Mondays are a funny thing. They get a bad rap, some might say, but I think it's totally deserved. I mean, at best, you wake up and it's Just Another Frakking Day, and you have to brush your teeth and find your glasses and figure out what you did with your favorite red panties and why there are 13 empty bottles of champagne in your kitchen... and then get ready for work.
At worst, you could wake up on a Monday and have to go straight to the dentist. This was me today, my pretties. And I realized, as I was getting cavities drilled this morning to the ka-ching! sound of my emptying bank account, that dentists are really the most brilliant - and sadistic - scammers of all time. The Nigerian princes of the world could learn a thing or two from the D.D.s.
Think about it. I am paying this dudebro HUNDREDS of DOLLARS, which are like money-units, to stick a drill in my face at 10AM and go digging like the freakin' Spanish colonial gold-miners from Pocahontas. Ostensibly for my own good, and in a building where 'Dr. Longman's House of Pain' appears on not a single sign. How does that work?
But yes, yes, I get it. Teeth are important.
You know what else is important - especially to writers? Community. (Whoah! My transitions, they are smooth and flawless. Don't act like you're not impressed.)
Lots of people talk about this. Probably more than talk about dentistry. Writing is a creative outlet, and like most other creative outlets it is emotionally exhausting, incredibly complex - and highly solitary.
Writing is lonely.
You knew that already, of course, but you might be - like I was - unsure of how to break into the Great Mafia of the Writing Community. Or you may be anxious, because look at all those other writers, who know people and have friends and go to fancy cupcake dinners or on writing retreats or to conferences or start group blogs! I will never be like them!, you wail. I will be alone forever!
'Tis not true, my precious.
Writers conferences and conventions are a great way to meet people, but the time and money required can be prohibitive for lots.

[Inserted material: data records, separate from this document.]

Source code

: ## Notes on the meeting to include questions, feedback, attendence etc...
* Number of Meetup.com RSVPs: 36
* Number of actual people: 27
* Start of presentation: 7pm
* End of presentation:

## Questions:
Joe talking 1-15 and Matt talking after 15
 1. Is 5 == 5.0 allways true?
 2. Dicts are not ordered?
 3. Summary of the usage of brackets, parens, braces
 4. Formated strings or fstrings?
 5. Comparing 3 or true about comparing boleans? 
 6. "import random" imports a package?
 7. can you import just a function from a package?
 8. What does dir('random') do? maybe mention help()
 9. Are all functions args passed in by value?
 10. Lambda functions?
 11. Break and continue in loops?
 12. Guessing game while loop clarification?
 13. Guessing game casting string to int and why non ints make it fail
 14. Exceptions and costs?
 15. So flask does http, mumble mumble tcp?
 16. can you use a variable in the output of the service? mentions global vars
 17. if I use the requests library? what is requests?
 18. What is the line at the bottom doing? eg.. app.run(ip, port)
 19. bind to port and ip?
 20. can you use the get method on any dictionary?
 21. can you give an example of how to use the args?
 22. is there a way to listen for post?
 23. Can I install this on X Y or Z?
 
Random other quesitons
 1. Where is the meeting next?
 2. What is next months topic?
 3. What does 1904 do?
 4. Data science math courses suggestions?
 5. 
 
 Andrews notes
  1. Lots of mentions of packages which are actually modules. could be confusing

The internet is where it's at, and not just for message boards of twitterchats - the internet is where I met my very real, flesh-and-blood group of fellow writers and crit partners, all of whom live in my own backyard and do fun things with me like go to midnight showings of Harry Potter or drink margaritas or have fancy crepes for dinner, or maybe do all of those things at the same time.

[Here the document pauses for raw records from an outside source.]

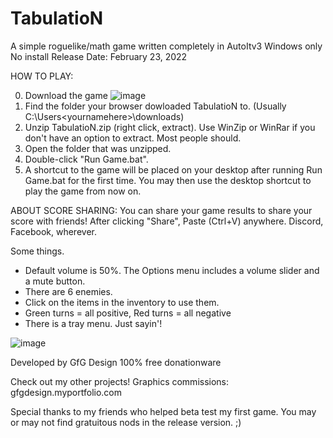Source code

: # TabulatioN
A simple roguelike/math game written completely in AutoItv3
Windows only
No install
Release Date: February 23, 2022

HOW TO PLAY:

0. Download the game ![image](https://user-images.githubusercontent.com/84418728/155447490-f2f66bb5-2e61-4fbb-a13e-fafd365f012c.png)
1. Find the folder your browser dowloaded TabulatioN to. (Usually C:\Users\<yournamehere>\downloads)
2. Unzip TabulatioN.zip (right click, extract). Use WinZip or WinRar if you don't have an option to extract. Most people should.
3. Open the folder that was unzipped.
4. Double-click "Run Game.bat".
5. A shortcut to the game will be placed on your desktop after running Run Game.bat for the first time. You may then use the desktop shortcut to play the game from now on.

ABOUT SCORE SHARING:
You can share your game results to share your score with friends! After clicking "Share", Paste (Ctrl+V) anywhere. Discord, Facebook, wherever.

Some things.
- Default volume is 50%. The Options menu includes a volume slider and a mute button.
- There are 6 enemies.
- Click on the items in the inventory to use them.
- Green turns = all positive, Red turns = all negative
- There is a tray menu. Just sayin'!

![image](https://user-images.githubusercontent.com/84418728/155447869-5698d66b-ee6c-4e1e-9f23-60c9175c446e.png)

Developed by GfG Design
100% free donationware

Check out my other projects!
Graphics commissions: gfgdesign.myportfolio.com

Special thanks to my friends who helped beta test my first game.
You may or may not find gratuitous nods in the release version. ;)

A little over six months ago, I had no writing community to speak of. Absolutely none. I had one writer-friend in real life, but she lived quite far away and I hadn't seen her in years. I did not know any writers, or where to find them, or if I'd mesh with them once I did find them, or if they'd be okay with genre writing or YA or or or a hundred other things.
Twitter can be intimidating - and confusing - at first, and I understand that. We'll address a bit later on how to use it more effectively but right now, I'm just here to say: If you're a writer (particularly an aspiring and/or lonely writer) and you are not currently on Twitter, you should be.

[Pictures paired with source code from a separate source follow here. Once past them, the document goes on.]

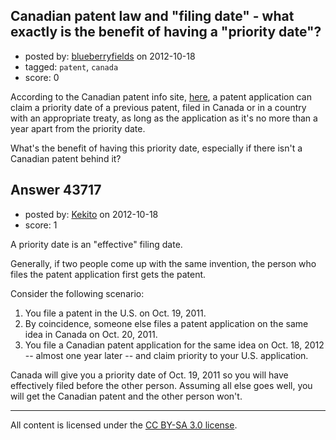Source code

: ## Canadian patent law and "filing date" - what exactly is the benefit of having a "priority date"?

- posted by: [blueberryfields](https://stackexchange.com/users/-1/4544-blueberryfields) on 2012-10-18
- tagged: `patent`, `canada`
- score: 0

According to the Canadian patent info site, [here][1], a patent application can claim a priority date of a previous patent, filed in Canada or in a country with an appropriate treaty, as long as the application as it's no more than a year apart from the priority date.

What's the benefit of having this priority date, especially if there isn't a Canadian patent behind it?


  [1]: http://www.cipo.ic.gc.ca/eic/site/cipointernet-internetopic.nsf/eng/wr01414.html


## Answer 43717

- posted by: [Kekito](https://stackexchange.com/users/-1/5898-kekito) on 2012-10-18
- score: 1

A priority date is an "effective" filing date.

Generally, if two people come up with the same invention, the person who files the patent application first gets the patent.

Consider the following scenario:

 1. You file a patent in the U.S. on Oct. 19, 2011.  
 2. By coincidence, someone else files a patent application on the same idea in Canada on Oct. 20, 2011.
 3. You file a Canadian patent application for the same idea on Oct. 18, 2012 -- almost one year later -- and claim priority to your U.S. application.

Canada will give you a priority date of Oct. 19, 2011 so you will have effectively filed before the other person.  Assuming all else goes well, you will get the Canadian patent and the other person won't.




---

All content is licensed under the [CC BY-SA 3.0 license](https://creativecommons.org/licenses/by-sa/3.0/).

I can't imagine what I would have done, or how I would have kept the last vestiges of my fragile sanity over these last few months, as I've gone through two additional drafts on my own manuscript. (Shush. I can hear you all impugning my claims of sanity, and that is rude.) My writer friends have been my cheerleaders, mentors, given me criticism when I needed it, rooted for me when I needed positive energy, taken me out for cupcakes when I needed diabetes.
You need to have writer friends. You will go nuts if you don't.
I was without a writing community for many years. I was quite unhappy. But you don't have to be.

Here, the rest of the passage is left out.